Rereading, I discover that I had great taste; Silver Chair simply stays winning! The experience of reading the first three Pevensie books is a constant hunt for little crumbs of individuality and personality in the Pevensie children beyond their Situations and how willing they are to listen to advice from Big Lion; Jill and Eustace and Puddleglum, by contrast, have personality coming out their ears. I cherish every one of them. The dark Arthuriana vibes when they meet the knight and his lady out riding ... the whole haunted sequence underground .... Puddleglum's Big Speech .... this is, was, and will ever be peak Narnia to me. For all the various -isms of Horse And His Boy, it feels really clear that Lewis leveled up in writing Character somewhere between Dawn Treader and Silver Chair; Shasta and Aravis and the horses and Polly and Diggory all just have a lot more chances to bonk against each other in interesting ways and show off who they are than the Pevensies ever do.

However! I also had bad taste. I did not appreciate Caspian as it ought to have been appreciated.

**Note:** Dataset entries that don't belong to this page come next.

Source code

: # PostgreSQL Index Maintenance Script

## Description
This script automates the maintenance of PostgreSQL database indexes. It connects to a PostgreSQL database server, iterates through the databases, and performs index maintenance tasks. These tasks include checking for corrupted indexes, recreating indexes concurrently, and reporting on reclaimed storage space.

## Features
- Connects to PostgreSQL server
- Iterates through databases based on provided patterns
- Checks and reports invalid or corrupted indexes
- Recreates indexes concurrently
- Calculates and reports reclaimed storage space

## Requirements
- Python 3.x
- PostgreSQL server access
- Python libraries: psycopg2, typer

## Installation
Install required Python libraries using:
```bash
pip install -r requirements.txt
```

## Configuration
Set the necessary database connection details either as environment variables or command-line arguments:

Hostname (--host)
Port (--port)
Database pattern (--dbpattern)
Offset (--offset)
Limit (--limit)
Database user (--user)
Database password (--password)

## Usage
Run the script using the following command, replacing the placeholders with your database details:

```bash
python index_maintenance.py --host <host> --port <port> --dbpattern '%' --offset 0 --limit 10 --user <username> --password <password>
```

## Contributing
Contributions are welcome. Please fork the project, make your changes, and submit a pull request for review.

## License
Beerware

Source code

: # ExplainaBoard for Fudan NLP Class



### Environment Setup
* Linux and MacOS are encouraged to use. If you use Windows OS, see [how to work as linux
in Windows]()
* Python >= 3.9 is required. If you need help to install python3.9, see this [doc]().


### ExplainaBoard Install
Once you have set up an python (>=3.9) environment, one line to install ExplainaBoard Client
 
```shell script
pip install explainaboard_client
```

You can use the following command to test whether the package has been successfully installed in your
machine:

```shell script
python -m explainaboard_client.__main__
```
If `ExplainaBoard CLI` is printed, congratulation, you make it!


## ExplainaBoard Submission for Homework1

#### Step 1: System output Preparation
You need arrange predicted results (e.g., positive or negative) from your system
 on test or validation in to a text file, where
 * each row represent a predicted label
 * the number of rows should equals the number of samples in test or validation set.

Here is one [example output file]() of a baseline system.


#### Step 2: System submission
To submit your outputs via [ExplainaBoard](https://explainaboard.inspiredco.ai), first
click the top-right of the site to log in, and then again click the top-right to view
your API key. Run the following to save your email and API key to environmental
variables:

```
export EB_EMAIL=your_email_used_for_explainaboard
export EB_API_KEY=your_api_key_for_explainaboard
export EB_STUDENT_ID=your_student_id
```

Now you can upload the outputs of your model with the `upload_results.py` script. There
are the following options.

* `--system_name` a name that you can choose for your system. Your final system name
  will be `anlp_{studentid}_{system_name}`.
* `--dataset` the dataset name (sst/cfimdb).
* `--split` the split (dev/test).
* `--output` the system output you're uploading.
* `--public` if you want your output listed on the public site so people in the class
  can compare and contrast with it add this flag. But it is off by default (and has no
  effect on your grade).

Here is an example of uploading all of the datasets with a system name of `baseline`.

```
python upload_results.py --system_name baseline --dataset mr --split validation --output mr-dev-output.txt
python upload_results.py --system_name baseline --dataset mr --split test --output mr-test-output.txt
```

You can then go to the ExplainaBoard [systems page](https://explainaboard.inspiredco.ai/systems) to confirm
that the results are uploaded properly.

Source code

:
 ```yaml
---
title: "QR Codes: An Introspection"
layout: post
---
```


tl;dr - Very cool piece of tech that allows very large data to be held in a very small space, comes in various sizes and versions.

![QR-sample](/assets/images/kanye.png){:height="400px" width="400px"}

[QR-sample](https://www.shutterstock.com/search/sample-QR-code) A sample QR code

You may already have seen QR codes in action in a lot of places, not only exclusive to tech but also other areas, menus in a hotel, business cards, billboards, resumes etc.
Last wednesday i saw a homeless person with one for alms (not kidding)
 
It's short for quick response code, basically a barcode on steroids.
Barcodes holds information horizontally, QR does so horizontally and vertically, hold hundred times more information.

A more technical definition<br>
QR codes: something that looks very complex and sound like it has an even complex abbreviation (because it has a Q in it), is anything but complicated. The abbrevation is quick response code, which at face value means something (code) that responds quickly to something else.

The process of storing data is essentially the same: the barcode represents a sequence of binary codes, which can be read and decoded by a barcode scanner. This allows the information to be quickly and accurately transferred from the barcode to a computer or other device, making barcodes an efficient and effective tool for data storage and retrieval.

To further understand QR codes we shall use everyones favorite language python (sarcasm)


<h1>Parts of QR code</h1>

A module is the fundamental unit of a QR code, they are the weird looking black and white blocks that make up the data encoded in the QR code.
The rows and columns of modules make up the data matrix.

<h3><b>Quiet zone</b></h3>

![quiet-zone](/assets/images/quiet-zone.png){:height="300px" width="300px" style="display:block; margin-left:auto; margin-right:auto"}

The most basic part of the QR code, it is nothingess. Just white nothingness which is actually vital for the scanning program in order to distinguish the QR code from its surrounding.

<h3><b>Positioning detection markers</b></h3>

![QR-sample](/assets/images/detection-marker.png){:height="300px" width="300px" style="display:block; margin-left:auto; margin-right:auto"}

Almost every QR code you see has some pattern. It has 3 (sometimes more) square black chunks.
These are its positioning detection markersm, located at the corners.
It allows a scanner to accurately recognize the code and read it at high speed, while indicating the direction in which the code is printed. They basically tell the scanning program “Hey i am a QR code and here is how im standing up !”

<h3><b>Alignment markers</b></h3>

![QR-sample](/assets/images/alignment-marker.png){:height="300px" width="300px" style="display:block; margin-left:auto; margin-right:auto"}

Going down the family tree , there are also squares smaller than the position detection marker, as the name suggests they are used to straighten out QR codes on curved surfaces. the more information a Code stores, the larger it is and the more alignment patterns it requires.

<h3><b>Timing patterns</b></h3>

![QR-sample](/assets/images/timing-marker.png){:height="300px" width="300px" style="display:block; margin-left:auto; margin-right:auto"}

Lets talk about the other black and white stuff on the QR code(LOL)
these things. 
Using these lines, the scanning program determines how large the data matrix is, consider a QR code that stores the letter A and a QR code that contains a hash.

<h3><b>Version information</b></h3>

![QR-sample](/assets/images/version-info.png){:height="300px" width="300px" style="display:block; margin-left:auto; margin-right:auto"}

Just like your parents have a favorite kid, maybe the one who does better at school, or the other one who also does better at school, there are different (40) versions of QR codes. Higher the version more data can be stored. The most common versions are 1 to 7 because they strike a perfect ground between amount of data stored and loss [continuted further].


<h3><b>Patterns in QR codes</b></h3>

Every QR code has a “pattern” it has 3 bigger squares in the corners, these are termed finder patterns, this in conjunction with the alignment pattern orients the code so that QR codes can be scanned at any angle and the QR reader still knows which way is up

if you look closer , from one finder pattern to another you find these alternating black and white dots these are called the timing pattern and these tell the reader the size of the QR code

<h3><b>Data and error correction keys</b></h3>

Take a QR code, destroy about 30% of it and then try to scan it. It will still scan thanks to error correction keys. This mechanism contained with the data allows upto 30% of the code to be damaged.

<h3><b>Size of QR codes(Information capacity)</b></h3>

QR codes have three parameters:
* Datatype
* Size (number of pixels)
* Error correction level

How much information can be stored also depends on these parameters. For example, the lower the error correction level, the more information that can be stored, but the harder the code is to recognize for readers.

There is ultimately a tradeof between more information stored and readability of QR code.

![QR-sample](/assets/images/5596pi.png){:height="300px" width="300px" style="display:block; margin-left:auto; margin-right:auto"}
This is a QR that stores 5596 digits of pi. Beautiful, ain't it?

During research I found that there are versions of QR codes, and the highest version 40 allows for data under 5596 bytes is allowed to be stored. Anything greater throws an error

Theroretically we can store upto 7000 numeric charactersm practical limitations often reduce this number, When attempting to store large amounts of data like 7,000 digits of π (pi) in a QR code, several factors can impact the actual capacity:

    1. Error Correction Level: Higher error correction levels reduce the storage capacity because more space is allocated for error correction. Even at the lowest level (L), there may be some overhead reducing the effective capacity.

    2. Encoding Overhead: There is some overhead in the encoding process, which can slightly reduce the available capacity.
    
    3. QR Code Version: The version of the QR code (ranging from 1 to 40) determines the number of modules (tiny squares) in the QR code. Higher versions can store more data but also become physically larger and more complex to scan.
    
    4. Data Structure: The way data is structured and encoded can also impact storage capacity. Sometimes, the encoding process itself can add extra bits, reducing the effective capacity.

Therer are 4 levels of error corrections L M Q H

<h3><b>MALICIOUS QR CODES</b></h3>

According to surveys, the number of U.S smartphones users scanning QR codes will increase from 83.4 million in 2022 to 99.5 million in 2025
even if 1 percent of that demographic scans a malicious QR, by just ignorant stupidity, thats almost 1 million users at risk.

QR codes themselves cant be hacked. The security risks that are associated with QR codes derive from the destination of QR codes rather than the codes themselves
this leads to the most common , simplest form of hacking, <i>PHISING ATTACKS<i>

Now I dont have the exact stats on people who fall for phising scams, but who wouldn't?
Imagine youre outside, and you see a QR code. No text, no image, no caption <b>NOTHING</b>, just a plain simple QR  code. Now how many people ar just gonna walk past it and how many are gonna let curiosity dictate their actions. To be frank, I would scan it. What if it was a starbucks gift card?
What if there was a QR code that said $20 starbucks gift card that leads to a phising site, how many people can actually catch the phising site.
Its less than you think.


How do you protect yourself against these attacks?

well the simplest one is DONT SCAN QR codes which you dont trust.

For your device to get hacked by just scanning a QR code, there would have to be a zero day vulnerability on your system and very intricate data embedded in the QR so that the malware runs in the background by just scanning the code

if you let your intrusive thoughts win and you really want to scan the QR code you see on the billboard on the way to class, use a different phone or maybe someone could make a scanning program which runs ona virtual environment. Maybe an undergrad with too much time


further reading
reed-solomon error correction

Now, on my reread, it's by far my favorite of the Pevensie-forward texts -- and partly I suppose that, as a child, I could not fully have been expected to appreciate the whole 'we came back to a place we used to know and a life we used to have and even as we're remembering the people we used to be there we're realizing it's all fundamentally changed' melancholy of it all. It's good! The Pevensies also just get to do more on their own and use more of their own actual skills than they do in either The Lion, The Witch and the Wardrobe, where they're mostly led around by the nose, or Dawn Treader, where they're mostly just having a nice boat trip. Just a soupcon of Robinsoniad in your Narnia, as a treat.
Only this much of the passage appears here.